*Dataset content:*
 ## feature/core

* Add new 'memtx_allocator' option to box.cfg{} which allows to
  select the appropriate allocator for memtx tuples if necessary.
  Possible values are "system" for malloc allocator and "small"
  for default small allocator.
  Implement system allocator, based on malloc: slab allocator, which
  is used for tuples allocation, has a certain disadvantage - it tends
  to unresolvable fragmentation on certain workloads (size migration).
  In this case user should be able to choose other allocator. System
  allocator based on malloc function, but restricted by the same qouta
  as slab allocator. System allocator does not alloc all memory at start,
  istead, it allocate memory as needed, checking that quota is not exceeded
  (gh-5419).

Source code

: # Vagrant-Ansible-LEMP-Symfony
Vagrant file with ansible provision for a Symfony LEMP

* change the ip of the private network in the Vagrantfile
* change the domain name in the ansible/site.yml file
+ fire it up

*Your goal:*
A line belongs in the answer if it contains the word "change"; copy every such line from the data above.

*Output of the exercise:*
* change the ip of the private network in the Vagrantfile
* change the domain name in the ansible/site.yml file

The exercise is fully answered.